### EXERCISE REQUIREMENTS
Could you show each line of the records that contains the word "compose"?

### RECORDED INFORMATION
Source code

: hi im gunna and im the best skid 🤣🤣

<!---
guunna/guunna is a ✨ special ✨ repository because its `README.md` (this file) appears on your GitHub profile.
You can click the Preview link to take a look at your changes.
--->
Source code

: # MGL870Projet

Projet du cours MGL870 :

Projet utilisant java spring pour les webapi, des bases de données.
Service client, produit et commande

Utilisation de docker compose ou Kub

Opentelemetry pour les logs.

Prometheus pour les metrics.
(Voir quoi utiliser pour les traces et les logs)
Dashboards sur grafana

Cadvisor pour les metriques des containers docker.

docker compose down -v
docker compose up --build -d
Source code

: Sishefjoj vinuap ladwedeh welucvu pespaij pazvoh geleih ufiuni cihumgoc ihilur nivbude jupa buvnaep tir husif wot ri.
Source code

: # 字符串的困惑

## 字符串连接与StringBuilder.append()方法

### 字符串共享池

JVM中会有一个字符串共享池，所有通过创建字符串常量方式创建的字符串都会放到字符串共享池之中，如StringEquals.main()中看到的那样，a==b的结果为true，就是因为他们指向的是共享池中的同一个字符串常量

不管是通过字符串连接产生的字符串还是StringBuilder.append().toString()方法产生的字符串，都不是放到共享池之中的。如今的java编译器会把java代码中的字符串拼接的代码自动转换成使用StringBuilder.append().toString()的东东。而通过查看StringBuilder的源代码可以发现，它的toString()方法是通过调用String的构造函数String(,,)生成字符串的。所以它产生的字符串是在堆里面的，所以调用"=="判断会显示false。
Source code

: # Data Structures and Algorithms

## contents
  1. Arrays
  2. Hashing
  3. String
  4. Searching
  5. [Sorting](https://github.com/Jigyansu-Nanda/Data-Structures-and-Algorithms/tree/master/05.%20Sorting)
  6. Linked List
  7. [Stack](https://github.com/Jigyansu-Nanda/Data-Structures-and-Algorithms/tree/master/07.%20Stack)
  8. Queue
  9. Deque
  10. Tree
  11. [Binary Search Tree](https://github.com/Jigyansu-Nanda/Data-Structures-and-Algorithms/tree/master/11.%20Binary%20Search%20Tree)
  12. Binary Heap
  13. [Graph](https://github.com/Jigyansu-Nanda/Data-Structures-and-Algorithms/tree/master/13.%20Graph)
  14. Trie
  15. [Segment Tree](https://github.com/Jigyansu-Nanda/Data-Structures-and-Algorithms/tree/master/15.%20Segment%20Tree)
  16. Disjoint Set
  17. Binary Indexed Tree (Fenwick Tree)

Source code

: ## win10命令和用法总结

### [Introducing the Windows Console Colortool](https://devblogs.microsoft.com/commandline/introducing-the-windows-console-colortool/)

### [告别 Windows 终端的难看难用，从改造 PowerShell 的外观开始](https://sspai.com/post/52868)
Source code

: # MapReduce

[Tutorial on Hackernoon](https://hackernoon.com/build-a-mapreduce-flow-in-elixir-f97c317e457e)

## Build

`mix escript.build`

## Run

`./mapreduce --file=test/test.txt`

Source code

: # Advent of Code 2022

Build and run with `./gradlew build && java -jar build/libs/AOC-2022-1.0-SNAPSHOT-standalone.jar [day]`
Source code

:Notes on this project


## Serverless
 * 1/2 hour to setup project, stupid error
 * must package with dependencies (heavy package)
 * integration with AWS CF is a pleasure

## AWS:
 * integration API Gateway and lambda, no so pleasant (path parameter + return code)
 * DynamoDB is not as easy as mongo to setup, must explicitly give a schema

### TASK RESPONSE
Utilisation de docker compose ou Kub
docker compose down -v
docker compose up --build -d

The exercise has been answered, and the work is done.